La seconda ragione si giustifica nella rispondenza ad un principio di equità: la soggezione Iva implica un’inevitabile traslazione di risorse dalla missione di utilità sociale verso gli oneri derivanti dagli adempimenti strumentali che conseguono all’acquisizione dello status di operatore Iva, una deviazione che tuttavia non appare giustificata dalla piena conformità del modello adottato rispetto all’essenza della realtà normata. In altri termini, l’acquiescenza al dispositivo a valenza generalizzata a suo tempo introdotto ha un costo economico e sociale per gli enti associativi di Terzo settore che dovrebbe trovare giustificazione nella certezza di una sua solida capacità di attagliarsi al fenomeno normato, circostanza che, come visto, appare significativamente vulnerata nel caso di specie.

La terza ragione nasce dalla considerazione che il sacrificio improprio imposto a queste dinamiche associative tramite la soggezione Iva non determina alcun vantaggio per l’Erario, così come alla (dovuta) correzione indiretta che sortisce dalla proposta non consegue parimenti alcun onere aggiuntivo per la stessa finanza pubblica.  

Infatti, se da un lato le attività destinate al regime di esenzione continueranno, come già accade nell’attuale regime di esclusione, a corrispondere l’Iva nello stesso identico modo, ossia non detraendo l’Iva sugli acquisti (e parimenti non gravandone l’onere sulle quote supplementari), e dunque per esse la posizione dell’Erario non subirà plasticamente alcuna variazione rispetto alla condizione vigente, per quelle “convertite” all’imponibilità (mescite sociali) potrebbe determinarsi financo un effetto regressivo per le casse erariali, ovvero la formazione, e conseguente utilizzo, di crediti Iva in capo alle organizzazioni.

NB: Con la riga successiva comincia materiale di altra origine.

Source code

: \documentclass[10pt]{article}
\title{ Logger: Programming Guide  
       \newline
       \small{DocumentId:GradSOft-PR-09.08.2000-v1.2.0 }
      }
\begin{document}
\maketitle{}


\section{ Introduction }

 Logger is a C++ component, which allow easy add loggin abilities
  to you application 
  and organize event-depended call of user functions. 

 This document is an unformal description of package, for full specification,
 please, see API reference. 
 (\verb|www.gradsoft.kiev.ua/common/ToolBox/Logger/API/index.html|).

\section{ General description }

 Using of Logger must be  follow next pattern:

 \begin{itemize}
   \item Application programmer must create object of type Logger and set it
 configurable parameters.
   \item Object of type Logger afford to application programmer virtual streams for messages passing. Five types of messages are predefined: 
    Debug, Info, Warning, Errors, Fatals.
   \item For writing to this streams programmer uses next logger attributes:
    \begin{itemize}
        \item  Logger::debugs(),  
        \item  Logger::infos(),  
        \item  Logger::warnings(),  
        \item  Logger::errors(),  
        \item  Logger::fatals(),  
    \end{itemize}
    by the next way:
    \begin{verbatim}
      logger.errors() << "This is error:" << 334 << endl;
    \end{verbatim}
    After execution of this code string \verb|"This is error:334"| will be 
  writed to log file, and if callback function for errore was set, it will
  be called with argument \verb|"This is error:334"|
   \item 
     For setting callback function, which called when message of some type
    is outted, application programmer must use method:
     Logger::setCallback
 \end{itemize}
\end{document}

Il giudizio prognostico di tale segno risiede nella ponderazione ad esito di combinato disposto dei seguenti fattori intrinseci al fenomeno, il primo di estrazione normativa, il secondo di natura operativa:

  1. l’aliquota Iva sugli importi da “operazioni attive” (10%) tende ad essere inferiore a quella mediamente scontata sugli acquisti necessari al servizio di mescita (vino, succhi di frutta, acqua minerale, liquori sono ad Iva 22%,  caffè e birra al 10%);
  2. l’approccio di conduzione dell’attività, vocato eminentemente al servizio della socialità, al contrasto a situazioni di marginalità, al coinvolgimento delle persone su iniziative di partecipazione, comunità e solidarietà tende ad annullare la divaricazione di importo dei volumi generati, rispettivamente, dalle operazioni attive (somministrazione) e da quelle passive (acquisti funzionali), impedendo in tal modo il prodursi di un effetto di leva sulle prime tale da garantire la formazione di debiti Iva (come viceversa accade per gli operatori di mercato, la cui tensione “naturale” al (maggior) profitto consente di superare l’effetto drenante generato dall’aliquota Iva in uscita minore mediamente a quella in entrata).

Cosicché, con riguardo a tali attività, nel migliore dei casi si assisterebbe ad un esito “neutrale” per il fisco, al pari delle operazioni destinate all’esenzione, e in una prospettiva meno favorevole per l’interesse pubblico, a conseguenze negative per le casse erariali.

Questo riflesso, tuttavia, non deve stupire, essendo nel novero dei ragionevoli effetti di torsione che vanno a  prodursi allorché un disciplinare nato per regolare un dato fenomeno è impropriamente convertito al governo di una fattispecie solo apparentemente affine, ma a ben guardare del tutto dissimile.